Die große Tugend der Zurückhaltung

Die Kompetenz und den Willen des Partners anzuerkennen ist manchmal nicht ganz einfach. Es trägt allerdings maßgeblich zum Beziehungsglück bei

Frauen sind häufig die heimlichen Richtungsgeber in einer Beziehung. Sie organisieren sich selbst, Job und/oder Familie, den Beziehungsalltag und manchmal auch ihren Partner gleich mit. Das hat meist gar nicht den Hintergrund, dass sie es ihren Männern nicht zutrauen würden, aber manchmal geht es ihnen einfach zu langsam oder sie wollen es auf ihre ganz eigene Art machen.

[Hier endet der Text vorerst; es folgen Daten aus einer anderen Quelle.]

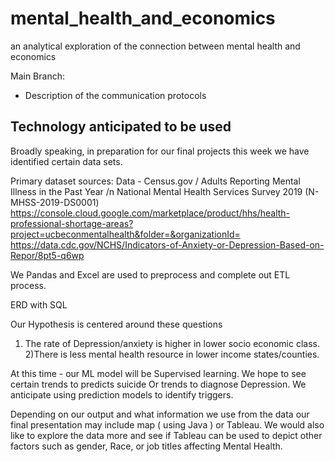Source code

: # mental_health_and_economics
 an analytical exploration of the connection between mental health and economics

Main Branch:
* Description of the communication protocols

## Technology anticipated to be used
Broadly speaking, in preparation for our final projects this week we have identified certain data sets.  

Primary dataset sources:
Data - Census.gov /
Adults Reporting Mental Illness in the Past Year /n
National Mental Health Services Survey 2019 (N-MHSS-2019-DS0001)
https://console.cloud.google.com/marketplace/product/hhs/health-professional-shortage-areas?project=ucbeconmentalhealth&folder=&organizationId=
https://data.cdc.gov/NCHS/Indicators-of-Anxiety-or-Depression-Based-on-Repor/8pt5-q6wp

We Pandas and Excel are used to preprocess and complete out ETL process.

ERD with SQL

Our Hypothesis is centered around these questions
1) The rate of Depression/anxiety is higher in lower socio economic class.
2)There is less mental health resource in lower income states/counties.

At this time - our ML model will be Supervised learning. We hope to see certain trends to predicts suicide Or trends to diagnose Depression. We anticipate using prediction models to identify triggers.  
 
Depending on our output and what information we use from the data our final presentation may include map ( using Java ) or Tableau. We would also like to explore the data more and see if Tableau can be used to depict other factors such as gender, Race, or job titles affecting Mental Health.



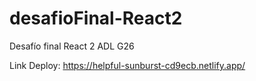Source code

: # desafioFinal-React2
Desafío final React 2 ADL G26


Link Deploy: https://helpful-sunburst-cd9ecb.netlify.app/
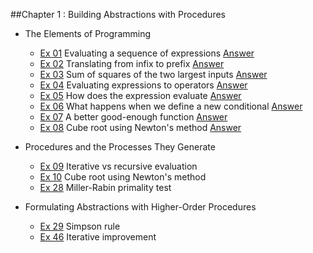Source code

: ##Chapter 1 : Building Abstractions with Procedures

*  The Elements of Programming
    * [Ex 01][0101] Evaluating a sequence of expressions [Answer][1]
    * [Ex 02][0102] Translating from infix to prefix [Answer][2]
    * [Ex 03][0103] Sum of squares of the two largest inputs [Answer][3]
    * [Ex 04][0104] Evaluating expressions to operators [Answer][4]
    * [Ex 05][0105] How does the expression evaluate [Answer][5]
    * [Ex 06][0106] What happens when we define a new conditional [Answer][6]
    * [Ex 07][0107] A better good-enough function [Answer][7]
    * [Ex 08][0108] Cube root using Newton's method [Answer][8]

*  Procedures and the Processes They Generate
    * [Ex 09][9] Iterative vs recursive evaluation
    * [Ex 10][10] Cube root using Newton's method
    * [Ex 28][28] Miller-Rabin primality test

*  Formulating Abstractions with Higher-Order Procedures
    * [Ex 29][29] Simpson rule
    * [Ex 46][46] Iterative improvement

[0101]: http://mitpress.mit.edu/sicp/full-text/book/book-Z-H-10.html#%_thm_1.1
[0102]: http://mitpress.mit.edu/sicp/full-text/book/book-Z-H-10.html#%_thm_1.2
[0103]: http://mitpress.mit.edu/sicp/full-text/book/book-Z-H-10.html#%_thm_1.3
[0104]: http://mitpress.mit.edu/sicp/full-text/book/book-Z-H-10.html#%_thm_1.4
[0105]: http://mitpress.mit.edu/sicp/full-text/book/book-Z-H-10.html#%_thm_1.5
[0106]: http://mitpress.mit.edu/sicp/full-text/book/book-Z-H-10.html#%_thm_1.6
[0107]: http://mitpress.mit.edu/sicp/full-text/book/book-Z-H-10.html#%_thm_1.7
[0108]: http://mitpress.mit.edu/sicp/full-text/book/book-Z-H-10.html#%_thm_1.8
[1]: simple_evaluation.ss
[2]: infix_to_prefix.ss
[3]: sum_of_squares_of_largest_two.ss
[4]: evaluating_to_operators.ss
[5]: evaluation_order.ss
[6]: newton.ss
[7]: newton.ss
[8]: newton.ss
[9]: peano_arithmetic.ss
[10]: cube_root.ss
[28]: fermat.ss
[29]: simpson.ss
[46]: iterative_improvement.ss
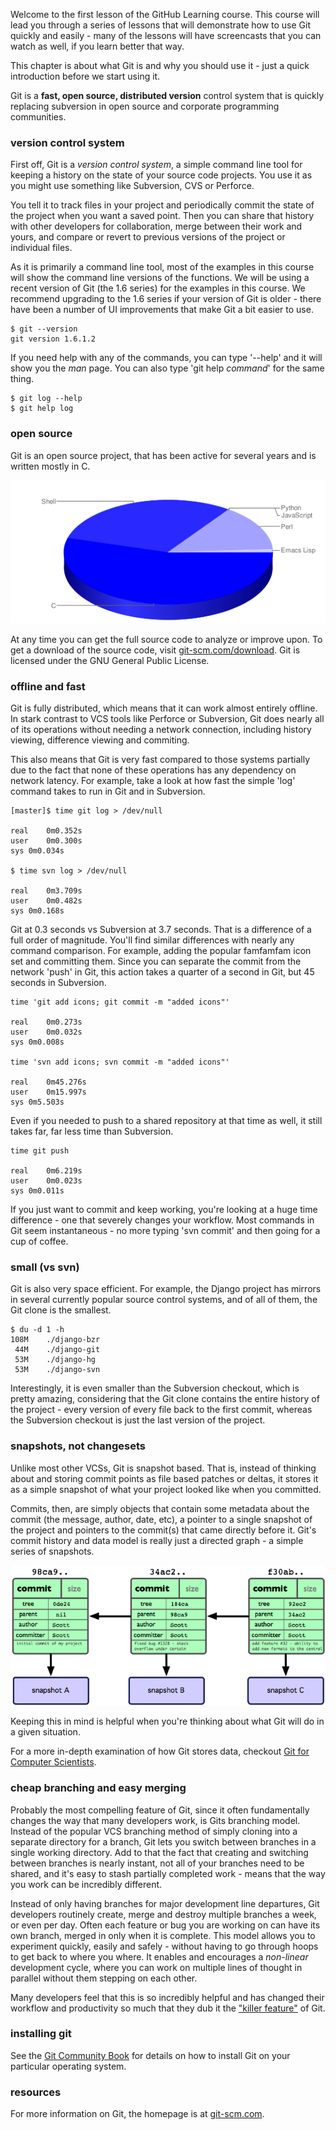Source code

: Welcome to the first lesson of the GitHub Learning course.  This course
will lead you through a series of lessons that will demonstrate how to use
Git quickly and easily - many of the lessons will have screencasts that you 
can watch as well, if you learn better that way.

This chapter is about what Git is and why you should use it - just a quick 
introduction before we start using it.

Git is a **fast, open source, distributed version** control system that is quickly
replacing subversion in open source and corporate programming communities.

### version control system ###

First off, Git is a _version control system_, a simple command line 
tool for keeping a history on the state of your source code projects. You
use it as you might use something like Subversion, CVS or Perforce. 

You tell it to track files in your project and periodically commit the state
of the project when you want a saved point.  Then you can share that history 
with other developers for collaboration, merge between their work and yours,
and compare or revert to previous versions of the project or individual files.

As it is primarily a command line tool, most of the examples in this course
will show the command line versions of the functions.  We will be using a 
recent version of Git (the 1.6 series) for the examples in this course.  We 
recommend upgrading to the 1.6 series if your version of Git is older - there
have been a number of UI improvements that make Git a bit easier to use.

	$ git --version
	git version 1.6.1.2
	
If you need help with any of the commands, you can type '--help' and it will 
show you the _man_ page. You can also type 'git help _command_' for the same thing.

	$ git log --help
	$ git help log

### open source

Git is an open source project, that has been active for several years and is
written mostly in C.

![Git Language Breakdown](../images/git-lang.png)

At any time you can get the full source code to analyze or improve upon.
To get a download of the source code, visit 
[git-scm.com/download](http://git-scm.com/download).  Git is licensed under
the GNU General Public License.

### offline and fast

Git is fully distributed, which means that it can work almost entirely offline.
In stark contrast to VCS tools like Perforce or Subversion, Git does nearly all
of its operations without needing a network connection, including history
viewing, difference viewing and commiting.

This also means that Git is very fast compared to those systems partially due
to the fact that none of these operations has any dependency on network latency.
For example, take a look at how fast the simple 'log' command takes to run in
Git and in Subversion.

	[master]$ time git log > /dev/null

	real	0m0.352s
	user	0m0.300s
	sys	0m0.034s 
	
	$ time svn log > /dev/null

	real	0m3.709s
	user	0m0.482s
	sys	0m0.168s
	
Git at 0.3 seconds vs Subversion at 3.7 seconds. That is a difference of a 
full order of magnitude.  You'll find similar 
differences with nearly any command comparison.  For example, adding the popular
famfamfam icon set and committing them.  Since you can separate the commit from the
network 'push' in Git, this action takes a quarter of a second in Git, but 45 seconds
in Subversion.

	time 'git add icons; git commit -m "added icons"'

	real	0m0.273s
	user	0m0.032s
	sys	0m0.008s

	time 'svn add icons; svn commit -m "added icons"'

	real 	0m45.276s
	user	0m15.997s
	sys	0m5.503s

Even if you needed to push to a shared repository at that time as well, it still
takes far, far less time than Subversion.

	time git push

	real	0m6.219s
	user	0m0.023s
	sys	0m0.011s	

If you just want to commit and keep working, you're looking at a huge time 
difference - one that severely changes your workflow.
Most commands in Git seem instantaneous - no more typing 'svn commit' and 
then going for a cup of coffee.

### small (vs svn) ###

Git is also very space efficient.  For example, the Django project has mirrors
in several currently popular source control systems, and of all of them, the 
Git clone is the smallest.

	$ du -d 1 -h
	108M	./django-bzr
	 44M	./django-git
	 53M	./django-hg
	 53M	./django-svn

Interestingly, it is even smaller than the Subversion checkout, which is pretty
amazing, considering that the Git clone contains the entire history of the project -
every version of every file back to the first commit, whereas the Subversion
checkout is just the last version of the project.

### snapshots, not changesets

Unlike most other VCSs, Git is snapshot based.  That is, instead of thinking
about and storing commit points as file based patches or deltas, it stores it
as a simple snapshot of what your project looked like when you committed.  

Commits, then, are simply objects that contain some metadata about the commit
(the message, author, date, etc), a pointer to a single snapshot of the project
and pointers to the commit(s) that came directly before it.  Git's commit history
and data model is really just a directed graph - a simple series of snapshots.

![Git Data Model](../images/snapshots.png)

Keeping this in mind is helpful when you're thinking about what Git will do
in a given situation.

For a more in-depth examination of how Git stores data, checkout 
[Git for Computer Scientists](http://eagain.net/articles/git-for-computer-scientists/).


### cheap branching and easy merging

Probably the most compelling feature of Git, since it often fundamentally 
changes the way that many developers work, is Gits branching model.  Instead
of the popular VCS branching method of simply cloning into a separate directory 
for a branch, Git lets you switch between branches in a single working directory.
Add to that the fact that creating and switching between branches is nearly
instant, not all of your branches need to be shared, and it's easy to stash
partially completed work - means that the way you work can be incredibly different.

Instead of only having branches for major development line departures, Git 
developers routinely create, merge and destroy multiple branches a week, or even
per day.  Often each feature or bug you are working on can have its own branch,
merged in only when it is complete.  This model allows you to experiment quickly,
easily and safely - without having to go through hoops to get back to where you
where.  It enables and encourages a _non-linear_ development cycle, where you
can work on multiple lines of thought in parallel without them stepping on 
each other.

Many developers feel that this is so incredibly helpful and has changed
their workflow and productivity so much that they dub it the 
["killer feature"](http://www-cs-students.stanford.edu/~blynn/gitmagic/ch04.html)
of Git.

### installing git

See the [Git Community Book](http://book.git-scm.com/2_installing_git.html) 
for details on how to install Git on your particular operating system.

### resources

For more information on Git, the homepage is at [git-scm.com](http://git-scm.com).




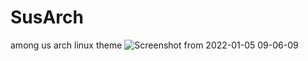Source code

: # SusArch
among us arch linux theme
![Screenshot from 2022-01-05 09-06-09](https://user-images.githubusercontent.com/94013890/148266643-bb3fc1a2-a1e7-4a33-8fc5-4610e710cdc3.png)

Oft stelle ich fest, dass ich unzufrieden bin mit der Art und Weise, wie mein Mann gewisse Dinge erledigt oder plant. Nicht, dass er es schlechter gemacht hätte als ich – nur eben anders, als ich es mir vorgestellt habe. Und das missfällt mir. Leider – und das ist sicherlich menschlich (vielleicht auch ein typisch weiblicher Zug) – kann ich dann häufig nicht über meinen Schatten springen und seine Leistung anerkennen. Ganz einfach, weil ich es mir anders vorgestellt oder gewünscht hätte. Und diese Vorstellung war bei mir schon sehr konkret, während er sich vermutlich gar nicht groß den Kopf darüber zerbrochen hat. In solchen Momenten gelingt es mir einfach nicht, seine Kompetenz anzuerkennen und die Art, mit der er „das Problem“ gelöst hat, zu respektieren.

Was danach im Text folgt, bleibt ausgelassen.